- **Prompt**
Across all the records, filter for lines with the word "name" and copy them.

- **Entries shown**
---*---

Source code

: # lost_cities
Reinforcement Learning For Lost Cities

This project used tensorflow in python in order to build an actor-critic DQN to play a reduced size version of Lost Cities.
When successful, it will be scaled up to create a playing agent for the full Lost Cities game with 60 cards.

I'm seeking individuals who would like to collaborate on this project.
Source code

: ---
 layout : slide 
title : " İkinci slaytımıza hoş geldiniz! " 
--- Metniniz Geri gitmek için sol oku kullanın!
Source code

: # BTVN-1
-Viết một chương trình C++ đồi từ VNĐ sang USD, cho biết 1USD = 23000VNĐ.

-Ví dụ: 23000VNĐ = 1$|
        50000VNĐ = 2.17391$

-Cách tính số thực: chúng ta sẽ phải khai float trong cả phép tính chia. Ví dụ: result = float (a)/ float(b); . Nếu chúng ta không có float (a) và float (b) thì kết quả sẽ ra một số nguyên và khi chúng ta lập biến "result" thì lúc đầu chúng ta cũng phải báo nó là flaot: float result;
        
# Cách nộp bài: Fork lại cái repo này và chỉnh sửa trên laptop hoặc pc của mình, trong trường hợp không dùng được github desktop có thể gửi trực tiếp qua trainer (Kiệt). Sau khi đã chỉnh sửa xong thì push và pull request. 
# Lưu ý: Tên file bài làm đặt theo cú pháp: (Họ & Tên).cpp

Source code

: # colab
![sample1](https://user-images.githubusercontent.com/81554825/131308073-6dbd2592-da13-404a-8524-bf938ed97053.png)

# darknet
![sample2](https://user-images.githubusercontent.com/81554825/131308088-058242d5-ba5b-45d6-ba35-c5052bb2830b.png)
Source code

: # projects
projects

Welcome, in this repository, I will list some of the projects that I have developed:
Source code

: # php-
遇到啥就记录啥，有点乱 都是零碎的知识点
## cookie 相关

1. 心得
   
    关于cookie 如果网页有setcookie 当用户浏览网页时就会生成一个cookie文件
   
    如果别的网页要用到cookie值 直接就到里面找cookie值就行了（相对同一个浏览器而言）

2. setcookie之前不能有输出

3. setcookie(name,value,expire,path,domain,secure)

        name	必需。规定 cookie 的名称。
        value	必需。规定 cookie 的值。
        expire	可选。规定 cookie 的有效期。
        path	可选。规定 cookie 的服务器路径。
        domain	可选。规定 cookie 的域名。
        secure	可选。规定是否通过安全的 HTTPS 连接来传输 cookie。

---*---

- **Exercise response**
3. setcookie(name,value,expire,path,domain,secure)
        name	必需。规定 cookie 的名称。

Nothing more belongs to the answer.